Work required: Start at the line below containing "Estimator or Model" and stop at the line containing "Scala API 之间的不一致。". Repeat every line of that stretch exactly, and nothing outside it.

** Records provided follows **

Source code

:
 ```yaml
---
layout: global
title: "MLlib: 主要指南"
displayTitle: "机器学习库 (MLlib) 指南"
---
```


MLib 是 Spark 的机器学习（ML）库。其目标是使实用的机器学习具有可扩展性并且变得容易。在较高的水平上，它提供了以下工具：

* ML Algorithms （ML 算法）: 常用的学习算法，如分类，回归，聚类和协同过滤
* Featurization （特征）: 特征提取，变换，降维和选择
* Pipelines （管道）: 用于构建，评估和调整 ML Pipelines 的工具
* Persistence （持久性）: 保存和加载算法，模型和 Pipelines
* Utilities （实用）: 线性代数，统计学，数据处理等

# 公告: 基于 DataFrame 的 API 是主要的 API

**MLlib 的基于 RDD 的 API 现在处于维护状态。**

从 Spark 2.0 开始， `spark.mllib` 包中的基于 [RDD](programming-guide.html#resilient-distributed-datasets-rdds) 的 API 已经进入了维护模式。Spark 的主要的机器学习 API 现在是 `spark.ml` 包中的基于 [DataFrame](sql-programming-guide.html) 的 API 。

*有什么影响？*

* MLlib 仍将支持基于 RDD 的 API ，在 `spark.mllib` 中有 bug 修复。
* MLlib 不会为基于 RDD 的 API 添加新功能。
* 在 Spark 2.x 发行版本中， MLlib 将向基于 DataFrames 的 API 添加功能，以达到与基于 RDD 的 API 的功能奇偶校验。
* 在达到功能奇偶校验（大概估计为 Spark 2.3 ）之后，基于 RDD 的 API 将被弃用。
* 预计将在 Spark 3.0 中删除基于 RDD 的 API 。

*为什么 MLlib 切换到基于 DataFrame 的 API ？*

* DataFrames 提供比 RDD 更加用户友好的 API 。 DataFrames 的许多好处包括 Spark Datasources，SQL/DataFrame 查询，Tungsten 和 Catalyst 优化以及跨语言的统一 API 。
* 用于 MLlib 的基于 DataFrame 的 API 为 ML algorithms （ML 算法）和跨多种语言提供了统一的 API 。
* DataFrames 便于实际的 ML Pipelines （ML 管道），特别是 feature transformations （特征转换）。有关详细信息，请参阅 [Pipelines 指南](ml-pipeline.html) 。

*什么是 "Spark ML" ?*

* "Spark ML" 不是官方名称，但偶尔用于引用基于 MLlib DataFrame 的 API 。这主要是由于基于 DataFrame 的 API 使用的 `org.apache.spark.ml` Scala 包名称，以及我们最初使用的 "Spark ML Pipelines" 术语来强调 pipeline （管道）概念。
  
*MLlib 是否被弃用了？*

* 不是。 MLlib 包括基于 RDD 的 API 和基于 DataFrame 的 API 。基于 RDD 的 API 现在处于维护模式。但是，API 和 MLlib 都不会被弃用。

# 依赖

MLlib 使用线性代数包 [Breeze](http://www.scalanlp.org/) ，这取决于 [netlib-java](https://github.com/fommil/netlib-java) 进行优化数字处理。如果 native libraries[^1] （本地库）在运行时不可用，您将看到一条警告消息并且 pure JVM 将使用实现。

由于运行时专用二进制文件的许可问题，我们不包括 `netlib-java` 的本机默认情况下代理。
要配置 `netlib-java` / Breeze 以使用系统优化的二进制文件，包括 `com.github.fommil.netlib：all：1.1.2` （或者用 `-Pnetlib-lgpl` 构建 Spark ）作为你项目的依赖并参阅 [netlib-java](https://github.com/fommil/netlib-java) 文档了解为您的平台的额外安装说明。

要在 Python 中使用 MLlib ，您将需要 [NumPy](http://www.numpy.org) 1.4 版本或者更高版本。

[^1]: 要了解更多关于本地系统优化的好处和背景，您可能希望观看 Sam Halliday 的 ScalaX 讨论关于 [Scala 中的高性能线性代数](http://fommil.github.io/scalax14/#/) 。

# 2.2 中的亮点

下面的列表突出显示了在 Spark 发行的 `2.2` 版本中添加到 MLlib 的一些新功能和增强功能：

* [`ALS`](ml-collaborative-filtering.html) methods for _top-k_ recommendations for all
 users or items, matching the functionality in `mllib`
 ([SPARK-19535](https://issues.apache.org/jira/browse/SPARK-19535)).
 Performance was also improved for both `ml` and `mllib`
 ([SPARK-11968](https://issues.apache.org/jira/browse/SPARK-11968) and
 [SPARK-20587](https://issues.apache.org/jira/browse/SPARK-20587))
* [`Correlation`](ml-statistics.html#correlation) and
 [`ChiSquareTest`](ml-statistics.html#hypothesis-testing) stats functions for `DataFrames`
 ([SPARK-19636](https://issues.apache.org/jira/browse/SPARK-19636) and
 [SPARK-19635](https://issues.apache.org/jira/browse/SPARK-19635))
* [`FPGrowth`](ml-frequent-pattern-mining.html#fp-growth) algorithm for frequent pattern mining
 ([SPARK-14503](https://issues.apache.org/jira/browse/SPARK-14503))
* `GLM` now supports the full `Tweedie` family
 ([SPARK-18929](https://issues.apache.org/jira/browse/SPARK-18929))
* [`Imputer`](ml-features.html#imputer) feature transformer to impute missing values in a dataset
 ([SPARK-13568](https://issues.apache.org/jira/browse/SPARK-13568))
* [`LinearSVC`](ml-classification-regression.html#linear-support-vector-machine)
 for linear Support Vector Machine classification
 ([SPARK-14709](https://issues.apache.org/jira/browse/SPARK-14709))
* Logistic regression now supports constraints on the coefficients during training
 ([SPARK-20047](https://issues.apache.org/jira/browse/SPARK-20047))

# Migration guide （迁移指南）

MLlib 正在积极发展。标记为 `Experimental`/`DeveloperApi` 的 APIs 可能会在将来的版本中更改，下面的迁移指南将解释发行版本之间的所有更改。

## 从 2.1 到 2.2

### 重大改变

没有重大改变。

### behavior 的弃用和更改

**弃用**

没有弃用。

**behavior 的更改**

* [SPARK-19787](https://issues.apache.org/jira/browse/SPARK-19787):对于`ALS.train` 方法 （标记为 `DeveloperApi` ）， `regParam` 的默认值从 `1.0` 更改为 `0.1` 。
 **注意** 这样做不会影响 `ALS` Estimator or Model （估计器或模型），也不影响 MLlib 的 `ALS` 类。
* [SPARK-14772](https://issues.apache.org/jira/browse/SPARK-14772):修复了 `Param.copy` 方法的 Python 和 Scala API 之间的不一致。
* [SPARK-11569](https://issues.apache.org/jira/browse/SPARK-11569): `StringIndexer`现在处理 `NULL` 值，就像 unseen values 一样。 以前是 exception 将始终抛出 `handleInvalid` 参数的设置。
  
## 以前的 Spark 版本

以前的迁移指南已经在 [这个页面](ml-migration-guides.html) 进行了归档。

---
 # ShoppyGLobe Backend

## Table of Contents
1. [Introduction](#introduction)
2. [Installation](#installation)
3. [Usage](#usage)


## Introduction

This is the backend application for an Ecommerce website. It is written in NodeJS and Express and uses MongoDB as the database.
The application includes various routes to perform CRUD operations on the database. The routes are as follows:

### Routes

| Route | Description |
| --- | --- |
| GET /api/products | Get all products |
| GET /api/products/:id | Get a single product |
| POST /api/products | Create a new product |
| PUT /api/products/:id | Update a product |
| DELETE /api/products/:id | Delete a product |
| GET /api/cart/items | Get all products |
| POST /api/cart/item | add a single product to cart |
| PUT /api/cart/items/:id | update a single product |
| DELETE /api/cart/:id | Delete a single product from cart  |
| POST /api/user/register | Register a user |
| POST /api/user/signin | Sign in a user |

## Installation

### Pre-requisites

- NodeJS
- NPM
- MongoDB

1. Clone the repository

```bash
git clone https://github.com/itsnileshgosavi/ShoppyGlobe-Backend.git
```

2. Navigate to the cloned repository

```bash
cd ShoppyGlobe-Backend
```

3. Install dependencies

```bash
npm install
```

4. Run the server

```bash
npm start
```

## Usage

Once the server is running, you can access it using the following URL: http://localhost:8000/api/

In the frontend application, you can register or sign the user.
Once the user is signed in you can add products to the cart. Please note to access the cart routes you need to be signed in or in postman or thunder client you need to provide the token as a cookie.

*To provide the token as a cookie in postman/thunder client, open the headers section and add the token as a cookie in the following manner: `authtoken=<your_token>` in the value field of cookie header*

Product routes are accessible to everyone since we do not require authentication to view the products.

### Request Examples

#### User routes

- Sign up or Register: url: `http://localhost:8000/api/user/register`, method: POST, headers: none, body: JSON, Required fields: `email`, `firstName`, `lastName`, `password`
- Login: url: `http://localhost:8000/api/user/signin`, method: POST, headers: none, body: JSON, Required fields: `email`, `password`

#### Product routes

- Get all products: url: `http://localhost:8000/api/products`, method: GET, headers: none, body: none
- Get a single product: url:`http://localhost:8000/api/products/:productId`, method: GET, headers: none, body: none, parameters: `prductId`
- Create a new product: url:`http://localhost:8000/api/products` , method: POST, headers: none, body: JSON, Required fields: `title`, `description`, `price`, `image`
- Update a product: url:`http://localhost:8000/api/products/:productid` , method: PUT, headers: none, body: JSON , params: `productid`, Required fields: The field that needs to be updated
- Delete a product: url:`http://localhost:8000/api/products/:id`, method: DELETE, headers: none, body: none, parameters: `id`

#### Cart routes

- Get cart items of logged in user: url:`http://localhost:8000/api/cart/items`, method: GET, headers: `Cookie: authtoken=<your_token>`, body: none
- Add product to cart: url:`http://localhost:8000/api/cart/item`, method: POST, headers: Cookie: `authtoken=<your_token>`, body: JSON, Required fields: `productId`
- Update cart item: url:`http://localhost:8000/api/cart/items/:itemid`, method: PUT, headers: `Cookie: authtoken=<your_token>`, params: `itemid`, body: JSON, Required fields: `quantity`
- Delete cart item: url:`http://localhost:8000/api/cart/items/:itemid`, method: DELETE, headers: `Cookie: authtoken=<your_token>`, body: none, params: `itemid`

** End of Records provided **

Task response:
 **注意** 这样做不会影响 `ALS` Estimator or Model （估计器或模型），也不影响 MLlib 的 `ALS` 类。
* [SPARK-14772](https://issues.apache.org/jira/browse/SPARK-14772):修复了 `Param.copy` 方法的 Python 和 Scala API 之间的不一致。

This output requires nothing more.